Reading directories

To optimize directory reading, v_readdir() is designed to return as many entries as possible on each call.

The VFS server must maintain directory positioning if more than one call must be made to read an entire directory, and this topic describes positioning:

The v_readdir() output buffer is mapped by the DIRENT structure, and its format is defined as follows:

The buffer contains a variable number of variable-length directory entries. Only full entries are placed in the buffer, up to the buffer size specified, and the number of entries is returned on the interface.
Each directory entry that is returned in the buffer has the following format:
1. 2-byte Entry_length. This length field includes itself.
2. 2-byte Name_length, which is the length of the following Member_name subfield.
3. Member_name. A character field of length Name_length. This name is not null-terminated.
4. File-system-specific data. If (Name_length + 4) = Entry_length, this field is not present. Whenever the field is present, however, it starts with the file's serial number, st_ino, in 4 bytes. This field is not part of POSIX, but it is supported for special-use programs that are dealing with particular file systems that they know about.
The entries can be packed together, and the length fields are not aligned on any particular boundary.

An example of an entry for the name abc would be X'0007 0003 818283' or X'000B 0003 818283 00001234' with a file serial number of X'1234' also returned.

Entries for "." and ".." may or may not be returned by the PFS that owns the directory.

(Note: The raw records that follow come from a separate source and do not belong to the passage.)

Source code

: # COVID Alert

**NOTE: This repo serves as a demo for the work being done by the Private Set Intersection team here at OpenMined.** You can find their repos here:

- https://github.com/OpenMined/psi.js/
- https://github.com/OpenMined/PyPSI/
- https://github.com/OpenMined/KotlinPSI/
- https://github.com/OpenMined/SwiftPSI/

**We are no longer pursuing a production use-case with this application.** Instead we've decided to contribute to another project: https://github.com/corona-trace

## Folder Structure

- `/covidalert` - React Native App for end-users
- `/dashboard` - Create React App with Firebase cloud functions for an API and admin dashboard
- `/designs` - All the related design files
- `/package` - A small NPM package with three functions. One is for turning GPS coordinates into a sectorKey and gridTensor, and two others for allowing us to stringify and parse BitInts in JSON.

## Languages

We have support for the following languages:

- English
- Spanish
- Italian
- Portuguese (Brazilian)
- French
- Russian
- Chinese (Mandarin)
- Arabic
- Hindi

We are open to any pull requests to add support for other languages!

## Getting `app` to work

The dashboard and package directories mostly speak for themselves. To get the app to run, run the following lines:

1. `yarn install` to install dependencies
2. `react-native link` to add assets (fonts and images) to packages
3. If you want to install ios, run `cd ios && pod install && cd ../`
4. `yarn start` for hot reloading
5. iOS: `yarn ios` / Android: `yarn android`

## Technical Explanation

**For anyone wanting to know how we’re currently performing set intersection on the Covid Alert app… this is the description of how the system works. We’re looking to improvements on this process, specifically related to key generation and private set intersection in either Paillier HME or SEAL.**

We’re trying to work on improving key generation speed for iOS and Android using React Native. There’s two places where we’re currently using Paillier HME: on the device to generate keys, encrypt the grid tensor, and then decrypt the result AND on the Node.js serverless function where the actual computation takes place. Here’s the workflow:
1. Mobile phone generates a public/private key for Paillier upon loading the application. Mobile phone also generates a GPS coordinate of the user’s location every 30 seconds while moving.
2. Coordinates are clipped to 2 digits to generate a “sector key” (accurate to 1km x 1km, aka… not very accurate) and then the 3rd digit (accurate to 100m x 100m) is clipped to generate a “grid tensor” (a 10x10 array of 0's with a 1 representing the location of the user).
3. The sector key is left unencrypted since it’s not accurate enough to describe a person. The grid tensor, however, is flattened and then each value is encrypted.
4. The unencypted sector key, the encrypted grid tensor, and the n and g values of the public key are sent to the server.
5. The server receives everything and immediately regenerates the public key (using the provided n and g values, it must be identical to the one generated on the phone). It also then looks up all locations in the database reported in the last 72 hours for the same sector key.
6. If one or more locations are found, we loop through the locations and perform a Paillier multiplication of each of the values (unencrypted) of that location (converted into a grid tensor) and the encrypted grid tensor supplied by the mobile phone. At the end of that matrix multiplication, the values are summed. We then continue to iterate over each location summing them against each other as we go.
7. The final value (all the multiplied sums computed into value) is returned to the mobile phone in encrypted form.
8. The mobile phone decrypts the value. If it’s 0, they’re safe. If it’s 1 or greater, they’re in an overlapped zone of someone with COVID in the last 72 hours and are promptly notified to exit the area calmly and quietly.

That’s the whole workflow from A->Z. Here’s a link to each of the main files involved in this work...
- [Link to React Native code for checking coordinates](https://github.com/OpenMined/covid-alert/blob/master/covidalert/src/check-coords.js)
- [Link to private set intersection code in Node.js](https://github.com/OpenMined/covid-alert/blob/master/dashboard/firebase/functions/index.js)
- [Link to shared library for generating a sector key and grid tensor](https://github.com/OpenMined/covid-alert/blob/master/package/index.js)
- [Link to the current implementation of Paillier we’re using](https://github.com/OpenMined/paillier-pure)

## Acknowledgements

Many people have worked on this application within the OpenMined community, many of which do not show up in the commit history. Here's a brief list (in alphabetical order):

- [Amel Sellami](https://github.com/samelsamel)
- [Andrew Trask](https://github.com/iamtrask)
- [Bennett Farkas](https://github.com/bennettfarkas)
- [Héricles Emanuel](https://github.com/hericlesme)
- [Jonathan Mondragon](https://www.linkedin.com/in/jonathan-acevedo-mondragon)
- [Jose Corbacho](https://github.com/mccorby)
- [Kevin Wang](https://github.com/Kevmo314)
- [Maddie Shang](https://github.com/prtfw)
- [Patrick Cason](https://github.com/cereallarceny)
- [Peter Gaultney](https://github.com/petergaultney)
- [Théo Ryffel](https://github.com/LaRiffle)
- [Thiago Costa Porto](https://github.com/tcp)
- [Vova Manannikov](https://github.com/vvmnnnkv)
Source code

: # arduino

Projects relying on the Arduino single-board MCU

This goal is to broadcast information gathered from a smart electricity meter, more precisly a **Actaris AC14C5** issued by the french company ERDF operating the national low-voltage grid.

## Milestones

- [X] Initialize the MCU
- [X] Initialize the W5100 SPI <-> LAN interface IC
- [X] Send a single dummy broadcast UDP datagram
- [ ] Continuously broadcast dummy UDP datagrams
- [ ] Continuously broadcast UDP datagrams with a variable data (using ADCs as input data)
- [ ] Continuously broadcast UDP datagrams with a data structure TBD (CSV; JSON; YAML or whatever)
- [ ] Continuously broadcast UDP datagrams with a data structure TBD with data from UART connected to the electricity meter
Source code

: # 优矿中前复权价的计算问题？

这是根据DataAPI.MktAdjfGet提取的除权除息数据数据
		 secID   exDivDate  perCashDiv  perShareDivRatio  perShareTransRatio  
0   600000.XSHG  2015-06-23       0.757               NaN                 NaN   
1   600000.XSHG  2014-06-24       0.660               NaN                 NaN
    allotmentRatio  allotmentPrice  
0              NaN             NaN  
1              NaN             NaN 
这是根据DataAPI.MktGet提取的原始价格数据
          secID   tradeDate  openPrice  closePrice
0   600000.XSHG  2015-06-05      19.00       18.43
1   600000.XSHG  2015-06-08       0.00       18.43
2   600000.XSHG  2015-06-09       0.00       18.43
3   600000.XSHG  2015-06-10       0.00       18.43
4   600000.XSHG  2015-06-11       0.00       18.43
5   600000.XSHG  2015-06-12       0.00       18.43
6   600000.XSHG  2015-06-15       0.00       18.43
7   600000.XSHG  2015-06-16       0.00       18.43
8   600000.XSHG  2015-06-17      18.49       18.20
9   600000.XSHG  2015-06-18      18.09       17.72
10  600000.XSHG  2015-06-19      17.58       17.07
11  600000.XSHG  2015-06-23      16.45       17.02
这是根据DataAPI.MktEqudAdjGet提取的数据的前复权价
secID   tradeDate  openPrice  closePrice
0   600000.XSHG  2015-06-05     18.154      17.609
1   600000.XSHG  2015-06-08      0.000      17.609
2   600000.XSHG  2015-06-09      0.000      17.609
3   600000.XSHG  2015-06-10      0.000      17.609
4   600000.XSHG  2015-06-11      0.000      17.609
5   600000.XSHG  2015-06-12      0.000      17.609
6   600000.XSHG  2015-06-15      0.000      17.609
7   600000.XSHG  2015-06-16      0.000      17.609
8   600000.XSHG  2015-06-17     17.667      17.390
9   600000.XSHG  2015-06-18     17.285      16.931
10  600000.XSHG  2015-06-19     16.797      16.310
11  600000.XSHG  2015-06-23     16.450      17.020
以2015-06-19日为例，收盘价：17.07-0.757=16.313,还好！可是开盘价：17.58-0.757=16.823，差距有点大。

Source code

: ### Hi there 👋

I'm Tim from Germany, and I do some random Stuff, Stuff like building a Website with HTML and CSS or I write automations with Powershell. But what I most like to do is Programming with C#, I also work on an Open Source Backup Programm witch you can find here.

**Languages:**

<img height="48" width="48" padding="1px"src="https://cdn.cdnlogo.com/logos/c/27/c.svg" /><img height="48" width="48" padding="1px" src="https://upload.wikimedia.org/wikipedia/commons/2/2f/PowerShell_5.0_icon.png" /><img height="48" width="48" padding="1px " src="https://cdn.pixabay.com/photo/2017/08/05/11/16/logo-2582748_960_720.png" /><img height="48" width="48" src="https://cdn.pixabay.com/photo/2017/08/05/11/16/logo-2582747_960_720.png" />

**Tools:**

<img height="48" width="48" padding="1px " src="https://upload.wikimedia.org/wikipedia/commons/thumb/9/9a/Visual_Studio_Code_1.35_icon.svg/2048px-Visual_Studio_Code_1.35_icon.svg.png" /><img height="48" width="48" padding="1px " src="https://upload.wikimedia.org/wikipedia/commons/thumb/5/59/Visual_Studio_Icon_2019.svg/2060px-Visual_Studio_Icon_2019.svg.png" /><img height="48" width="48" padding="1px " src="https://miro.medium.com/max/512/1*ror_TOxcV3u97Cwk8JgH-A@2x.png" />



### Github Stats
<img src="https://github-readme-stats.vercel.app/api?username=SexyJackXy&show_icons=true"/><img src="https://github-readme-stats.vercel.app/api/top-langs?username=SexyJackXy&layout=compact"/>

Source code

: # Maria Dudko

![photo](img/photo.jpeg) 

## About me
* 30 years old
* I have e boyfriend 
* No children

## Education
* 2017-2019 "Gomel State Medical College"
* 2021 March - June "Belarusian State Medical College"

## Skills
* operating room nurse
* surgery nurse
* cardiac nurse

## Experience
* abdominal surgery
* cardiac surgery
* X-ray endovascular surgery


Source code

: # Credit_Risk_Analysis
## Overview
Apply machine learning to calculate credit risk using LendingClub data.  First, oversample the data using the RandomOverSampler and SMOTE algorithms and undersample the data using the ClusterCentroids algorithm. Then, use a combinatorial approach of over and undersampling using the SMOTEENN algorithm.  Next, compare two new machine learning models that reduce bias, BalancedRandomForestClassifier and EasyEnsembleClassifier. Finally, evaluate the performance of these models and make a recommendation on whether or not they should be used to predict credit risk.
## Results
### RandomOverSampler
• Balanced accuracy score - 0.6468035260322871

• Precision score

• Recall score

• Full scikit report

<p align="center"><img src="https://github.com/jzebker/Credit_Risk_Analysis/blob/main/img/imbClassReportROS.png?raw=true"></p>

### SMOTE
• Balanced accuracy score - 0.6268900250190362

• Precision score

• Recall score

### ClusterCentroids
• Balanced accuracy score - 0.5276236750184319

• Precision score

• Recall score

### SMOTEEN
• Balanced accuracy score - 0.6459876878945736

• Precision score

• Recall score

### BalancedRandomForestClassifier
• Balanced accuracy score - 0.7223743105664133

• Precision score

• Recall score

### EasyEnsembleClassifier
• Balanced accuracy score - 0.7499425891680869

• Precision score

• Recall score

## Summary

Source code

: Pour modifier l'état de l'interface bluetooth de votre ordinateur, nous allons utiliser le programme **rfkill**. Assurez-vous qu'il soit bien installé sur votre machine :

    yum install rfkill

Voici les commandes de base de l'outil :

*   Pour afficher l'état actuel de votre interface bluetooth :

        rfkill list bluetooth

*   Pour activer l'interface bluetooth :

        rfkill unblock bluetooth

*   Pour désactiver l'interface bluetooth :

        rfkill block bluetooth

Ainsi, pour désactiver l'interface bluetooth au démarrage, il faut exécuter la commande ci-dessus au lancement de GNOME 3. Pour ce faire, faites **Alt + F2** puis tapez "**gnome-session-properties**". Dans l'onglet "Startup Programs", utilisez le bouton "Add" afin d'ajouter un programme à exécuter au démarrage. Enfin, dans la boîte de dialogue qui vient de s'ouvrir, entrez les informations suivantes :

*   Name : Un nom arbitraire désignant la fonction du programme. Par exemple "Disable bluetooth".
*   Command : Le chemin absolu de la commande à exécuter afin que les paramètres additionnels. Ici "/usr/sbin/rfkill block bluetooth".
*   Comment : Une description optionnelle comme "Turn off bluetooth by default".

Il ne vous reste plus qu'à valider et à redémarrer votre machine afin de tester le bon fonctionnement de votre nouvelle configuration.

In order for successive calls to v_readdir() to proceed through a directory from the point at which the last one left off, the VFS server must specify the directory position at which the operation is to start. There are two different ways this can be done:

Cursor technique. The cursor that is returned in the UIO contains PFS-specific information that locates the next directory entry. The VFS server is required to preserve the UIO cursor and the entire output buffer from the last v_readdir(), and present both of these on the next v_readdir().
The PFS may use the cursor as an offset into a simple linear directory file, ignoring the buffer; or it may use it as an offset into the previous output buffer of the last entry returned. The latter approach is used by a PFS with a tree-structured directory, where the previous entry name is used as a key to search for the next entry. That is, the last returned name, a 1-to-255-byte-long text string, is really the "cursor" for the directory position.
Index technique. The index that is set in the UIO by the VFS server determines which entry to start reading from. To read through a directory, the VFS server starts at one and maintains the index by adding the number of entries that are returned to the previous index. The directory is treated as a one-based array, where the first entry has index 1, the second entry has index 2, and so on.
This technique is slower than the cursor technique, but it is useful when a VFS server does not maintain state information from one call to the next. The index can be passed back to the client, who must return it with the next request to continue reading the same directory for a particular end user.

The UIO contains both the cursor and the index fields that are used with these continuation techniques. The interpretation of these two fields is summarized in the following table:

The index and cursor fields are listed, along with the related actions.

Index	Cursor	Action
0	0	Start reading from the first entry.
0	M	Use the cursor value to resume reading.
N	0	Start reading from entry N.
N	M	Start reading from entry N.

Note: 0=zero; N and M are nonzero values.

A nonzero index overrides the cursor; when both are zero, reading starts from the front of the directory.

The end of the directory stream is indicated in two different ways:

A Return_value of 0 entries is returned. This happens when the previous v_readdir() exhausted the directory.
A null name entry is returned as the last entry in the output buffer. A null name entry has an Entry_length of 4 and a Name_length of 0—that is, X'00040000'.
This happens when the current v_readdir() exhausts the directory and there are at least 4 bytes left in the output buffer.

The Move With Destination Key machine instruction or the osi_copyout or osi_uiomove services must be used to write to the user's buffer.

The end of the directory stream is indicated by the PFS in two different ways:

A Return_value of 0 entries is returned. This must be supported by the PFS for cases in which a vn_readdir is issued and the position is already at the end of the directory.
A null name entry is returned in the output buffer. A null name entry has an Entry_length of 4 and a Name_length of 0—for example, X'00040000'.
This would be the last entry in the buffer, when the directory end has been encountered on a call and there are at least 4 bytes left in the buffer.

A PFS that supports this indicator helps the caller to run faster. A small directory may be read in only one operation, because the caller can detect that a second call is unnecessary.

Note: POSIX allows open() and read() from a directory, but it only specifies that these operations do not fail with an error. The PFS cannot tell whether a vn_open is from an open() or from an opendir(), but read() results in a vn_rdwr while readdir() results in a vn_readdir. The PFS is free to support vn_rdwr as a traditional UNIX system would, or to just return zero bytes on every operation. The X/Open Portability Guide, Version 4, Issue 2 allows the EISDIR error to be returned for read(). The LFS ensures that only reading is allowed.